*** MATERIAL FOR THIS TASK
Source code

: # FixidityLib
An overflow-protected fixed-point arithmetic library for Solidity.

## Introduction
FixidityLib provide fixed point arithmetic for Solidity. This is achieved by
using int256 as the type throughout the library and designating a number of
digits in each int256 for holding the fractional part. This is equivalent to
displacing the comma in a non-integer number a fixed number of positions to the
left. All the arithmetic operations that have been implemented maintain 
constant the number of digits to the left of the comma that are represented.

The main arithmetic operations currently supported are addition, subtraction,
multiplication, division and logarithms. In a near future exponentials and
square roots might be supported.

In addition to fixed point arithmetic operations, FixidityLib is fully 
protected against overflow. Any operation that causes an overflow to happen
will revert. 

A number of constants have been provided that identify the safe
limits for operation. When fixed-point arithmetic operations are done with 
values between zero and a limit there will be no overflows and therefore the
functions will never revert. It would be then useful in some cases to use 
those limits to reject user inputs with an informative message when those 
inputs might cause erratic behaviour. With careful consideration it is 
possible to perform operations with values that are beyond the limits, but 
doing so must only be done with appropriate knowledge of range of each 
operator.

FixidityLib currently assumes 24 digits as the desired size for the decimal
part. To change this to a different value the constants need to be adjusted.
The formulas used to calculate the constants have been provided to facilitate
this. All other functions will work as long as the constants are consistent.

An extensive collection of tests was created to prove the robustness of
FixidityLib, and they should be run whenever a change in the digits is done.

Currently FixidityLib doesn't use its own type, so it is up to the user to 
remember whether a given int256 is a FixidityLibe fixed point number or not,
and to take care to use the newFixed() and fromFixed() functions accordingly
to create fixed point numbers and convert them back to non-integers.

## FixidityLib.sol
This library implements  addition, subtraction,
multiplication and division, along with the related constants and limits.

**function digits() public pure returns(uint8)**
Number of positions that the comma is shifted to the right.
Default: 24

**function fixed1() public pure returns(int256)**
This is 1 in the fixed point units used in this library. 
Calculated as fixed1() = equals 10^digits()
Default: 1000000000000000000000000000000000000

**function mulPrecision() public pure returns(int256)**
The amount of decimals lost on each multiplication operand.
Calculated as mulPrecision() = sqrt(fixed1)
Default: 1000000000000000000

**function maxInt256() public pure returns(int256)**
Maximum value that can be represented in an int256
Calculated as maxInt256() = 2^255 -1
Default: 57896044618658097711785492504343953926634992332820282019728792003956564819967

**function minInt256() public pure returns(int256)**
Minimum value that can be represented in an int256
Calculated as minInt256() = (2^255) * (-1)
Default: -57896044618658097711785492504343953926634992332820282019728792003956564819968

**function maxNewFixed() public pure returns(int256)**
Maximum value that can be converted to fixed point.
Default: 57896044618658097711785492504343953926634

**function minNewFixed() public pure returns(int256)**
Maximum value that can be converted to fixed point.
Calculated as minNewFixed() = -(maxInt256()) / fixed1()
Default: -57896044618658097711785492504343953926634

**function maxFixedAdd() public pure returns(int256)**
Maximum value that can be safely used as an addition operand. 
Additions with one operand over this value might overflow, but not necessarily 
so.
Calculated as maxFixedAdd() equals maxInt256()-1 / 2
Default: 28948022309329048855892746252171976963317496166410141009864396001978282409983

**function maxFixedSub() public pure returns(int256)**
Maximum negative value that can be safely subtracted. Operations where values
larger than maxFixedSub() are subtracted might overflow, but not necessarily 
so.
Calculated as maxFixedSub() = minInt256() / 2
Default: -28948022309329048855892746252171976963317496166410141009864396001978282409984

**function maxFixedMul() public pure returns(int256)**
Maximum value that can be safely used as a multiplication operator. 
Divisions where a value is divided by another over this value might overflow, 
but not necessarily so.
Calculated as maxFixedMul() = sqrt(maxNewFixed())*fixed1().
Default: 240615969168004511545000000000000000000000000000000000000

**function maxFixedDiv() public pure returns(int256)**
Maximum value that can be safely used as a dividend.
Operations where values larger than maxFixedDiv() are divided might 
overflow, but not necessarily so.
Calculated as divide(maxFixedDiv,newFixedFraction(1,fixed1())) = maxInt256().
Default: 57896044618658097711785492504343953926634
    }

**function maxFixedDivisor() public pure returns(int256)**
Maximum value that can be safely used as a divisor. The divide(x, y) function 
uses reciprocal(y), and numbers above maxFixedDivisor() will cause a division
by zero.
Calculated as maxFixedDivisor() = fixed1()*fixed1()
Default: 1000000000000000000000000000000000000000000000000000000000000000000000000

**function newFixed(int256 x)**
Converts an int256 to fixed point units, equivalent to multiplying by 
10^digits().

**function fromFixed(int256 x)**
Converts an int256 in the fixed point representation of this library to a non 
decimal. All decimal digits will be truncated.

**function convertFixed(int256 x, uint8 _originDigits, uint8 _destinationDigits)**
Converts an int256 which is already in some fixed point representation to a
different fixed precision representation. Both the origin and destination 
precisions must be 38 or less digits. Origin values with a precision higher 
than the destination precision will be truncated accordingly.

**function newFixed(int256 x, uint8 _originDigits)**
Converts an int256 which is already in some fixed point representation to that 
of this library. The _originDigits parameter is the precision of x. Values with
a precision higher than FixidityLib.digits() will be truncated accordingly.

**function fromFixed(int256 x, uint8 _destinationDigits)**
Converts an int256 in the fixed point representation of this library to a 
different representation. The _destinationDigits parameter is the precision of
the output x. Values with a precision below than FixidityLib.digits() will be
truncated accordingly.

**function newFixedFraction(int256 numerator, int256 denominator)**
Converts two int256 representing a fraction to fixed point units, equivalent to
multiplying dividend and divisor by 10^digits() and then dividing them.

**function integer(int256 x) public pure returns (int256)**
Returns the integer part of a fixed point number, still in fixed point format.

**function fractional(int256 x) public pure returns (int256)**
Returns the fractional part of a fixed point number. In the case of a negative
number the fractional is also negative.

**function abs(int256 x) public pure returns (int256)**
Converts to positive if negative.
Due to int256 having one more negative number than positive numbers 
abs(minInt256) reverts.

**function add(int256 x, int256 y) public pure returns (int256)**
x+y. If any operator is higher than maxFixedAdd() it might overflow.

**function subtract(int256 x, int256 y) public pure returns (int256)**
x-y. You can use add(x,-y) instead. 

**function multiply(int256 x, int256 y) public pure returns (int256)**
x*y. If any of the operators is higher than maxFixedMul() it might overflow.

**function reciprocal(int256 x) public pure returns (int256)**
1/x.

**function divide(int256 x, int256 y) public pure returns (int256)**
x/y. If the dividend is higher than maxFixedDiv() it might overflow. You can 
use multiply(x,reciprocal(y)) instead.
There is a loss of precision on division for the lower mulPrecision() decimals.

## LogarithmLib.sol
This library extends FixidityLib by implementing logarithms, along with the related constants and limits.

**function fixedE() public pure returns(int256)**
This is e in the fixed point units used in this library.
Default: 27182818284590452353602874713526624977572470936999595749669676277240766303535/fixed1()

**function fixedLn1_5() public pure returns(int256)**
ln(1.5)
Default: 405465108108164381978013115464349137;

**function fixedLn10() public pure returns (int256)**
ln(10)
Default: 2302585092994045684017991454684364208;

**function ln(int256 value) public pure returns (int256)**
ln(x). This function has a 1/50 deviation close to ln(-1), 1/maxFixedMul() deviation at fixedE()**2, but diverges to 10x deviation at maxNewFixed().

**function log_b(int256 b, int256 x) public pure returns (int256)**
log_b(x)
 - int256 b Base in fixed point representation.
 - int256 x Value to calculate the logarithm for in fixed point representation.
******
**EXERCISE AIM**
Starting at the line above that contains "This is e in", repeat each line exactly up to and including the line that contains "value) public pure returns (int256)**", and stop there.

**ANSWER TO THIS TASK**
This is e in the fixed point units used in this library.
Default: 27182818284590452353602874713526624977572470936999595749669676277240766303535/fixed1()

**function fixedLn1_5() public pure returns(int256)**
ln(1.5)
Default: 405465108108164381978013115464349137;

**function fixedLn10() public pure returns (int256)**
ln(10)
Default: 2302585092994045684017991454684364208;

**function ln(int256 value) public pure returns (int256)**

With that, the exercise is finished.